▶ _WHAT YOU ARE ASKED TO DO_
The copy you give must match the lines from the top of the data through the line containing "click 'Folder' radio button)" exactly, and it must hold no pictures.
########
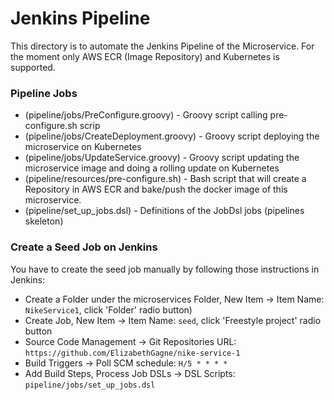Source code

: Jenkins Pipeline
================
This directory is to automate the Jenkins Pipeline of the Microservice. For the moment only AWS ECR (Image Repository) and Kubernetes is supported.

### Pipeline Jobs

* (pipeline/jobs/PreConfigure.groovy)       - Groovy script calling pre-configure.sh scrip
* (pipeline/jobs/CreateDeployment.groovy)   - Groovy script deploying the microservice on Kubernetes 
* (pipeline/jobs/UpdateService.groovy) 	    - Groovy script updating the microservice image and doing a rolling update on Kubernetes 
* (pipeline/resources/pre-configure.sh)     - Bash script that will create a Repository in AWS ECR and bake/push the docker image of this microservice. 
* (pipeline/set_up_jobs.dsl)                - Definitions of the JobDsl jobs (pipelines skeleton)

### Create a Seed Job on Jenkins

You have to create the seed job manually by following those instructions in Jenkins:

* Create a Folder under the microservices Folder, New Item -> Item Name: `NikeService1`, click 'Folder' radio button)
* Create Job, New Item -> Item Name: `seed`, click 'Freestyle project' radio button
* Source Code Management -> Git Repositories URL: `https://github.com/ElizabethGagne/nike-service-1`
* Build Triggers -> Poll SCM schedule: `H/5 * * * *`
* Add Build Steps, Process Job DSLs -> DSL Scripts: `pipeline/jobs/set_up_jobs.dsl`
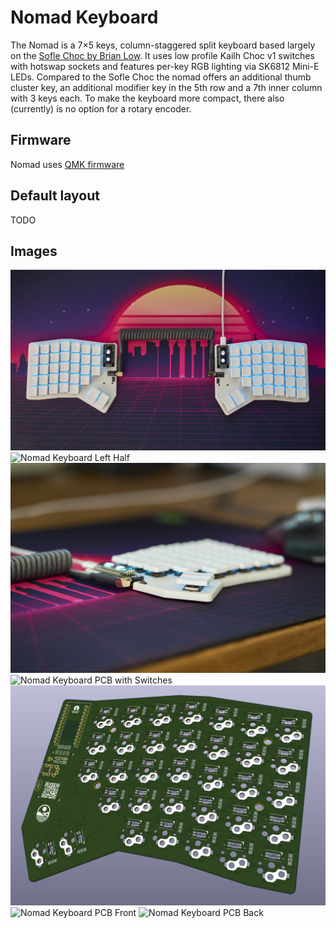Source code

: # Nomad Keyboard

The Nomad is a 7×5 keys, column-staggered split keyboard based largely on the [Sofle Choc by Brian Low](https://github.com/brianlow/SofleKeyboard).
It uses low profile Kailh Choc v1 switches with hotswap sockets and features per-key RGB lighting via SK6812 Mini-E LEDs.
Compared to the Sofle Choc the nomad offers an additional thumb cluster key, an additional modifier key in the 5th row and a 7th inner column with 3 keys each.
To make the keyboard more compact, there also (currently) is no option for a rotary encoder.

## Firmware 

Nomad uses [QMK firmware](https://qmk.fm/)


## Default layout 

TODO


## Images
![Nomad Keyboard Left Half](Images/Nomad_Keyboard_Full.jpg)
![Nomad Keyboard Left Half](Images/Nomad_Keyboard_Left.jpg)
![Nomad Keyboard Profile](Images/Nomad_Keyboard_Profile.jpg)
![Nomad Keyboard PCB with Switches](Images/Nomad_Front_Left_Switches.jpg)
![Nomad Keyboard PCB 3D View](Images/Nomad_PCB_3D.png)
![Nomad Keyboard PCB Front](Images/Nomad_PCB_Front_Left.jpg)
![Nomad Keyboard PCB Back](Images/Nomad_PCB_Back_Left.jpg)


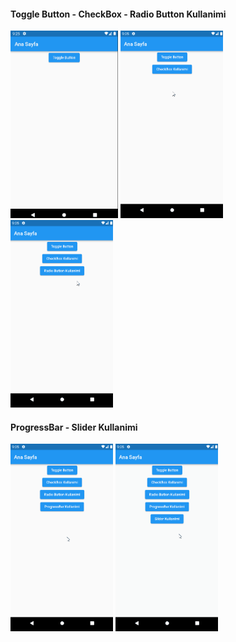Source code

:
#### Toggle Button - CheckBox - Radio Button Kullanimi
<div>
<img src="assets/images/toggleButtonKullanimi.gif" height="300">
<img src="assets/images/CheckBoxKullanimi.gif" height="300">
<img src="assets/images/RadioButtonKullanimi.gif" height="300">
</div>

#### ProgressBar - Slider Kullanimi
<div>
<img src="assets/images/ProgressBarKullanimi.gif" height="300">
<img src="assets/images/SliderKullanimi.gif" height="300">
</div>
########
▶ _RESPONSE_
Source code

: Jenkins Pipeline
================
This directory is to automate the Jenkins Pipeline of the Microservice. For the moment only AWS ECR (Image Repository) and Kubernetes is supported.

### Pipeline Jobs

* (pipeline/jobs/PreConfigure.groovy)       - Groovy script calling pre-configure.sh scrip
* (pipeline/jobs/CreateDeployment.groovy)   - Groovy script deploying the microservice on Kubernetes 
* (pipeline/jobs/UpdateService.groovy) 	    - Groovy script updating the microservice image and doing a rolling update on Kubernetes 
* (pipeline/resources/pre-configure.sh)     - Bash script that will create a Repository in AWS ECR and bake/push the docker image of this microservice. 
* (pipeline/set_up_jobs.dsl)                - Definitions of the JobDsl jobs (pipelines skeleton)

### Create a Seed Job on Jenkins

You have to create the seed job manually by following those instructions in Jenkins:

* Create a Folder under the microservices Folder, New Item -> Item Name: `NikeService1`, click 'Folder' radio button)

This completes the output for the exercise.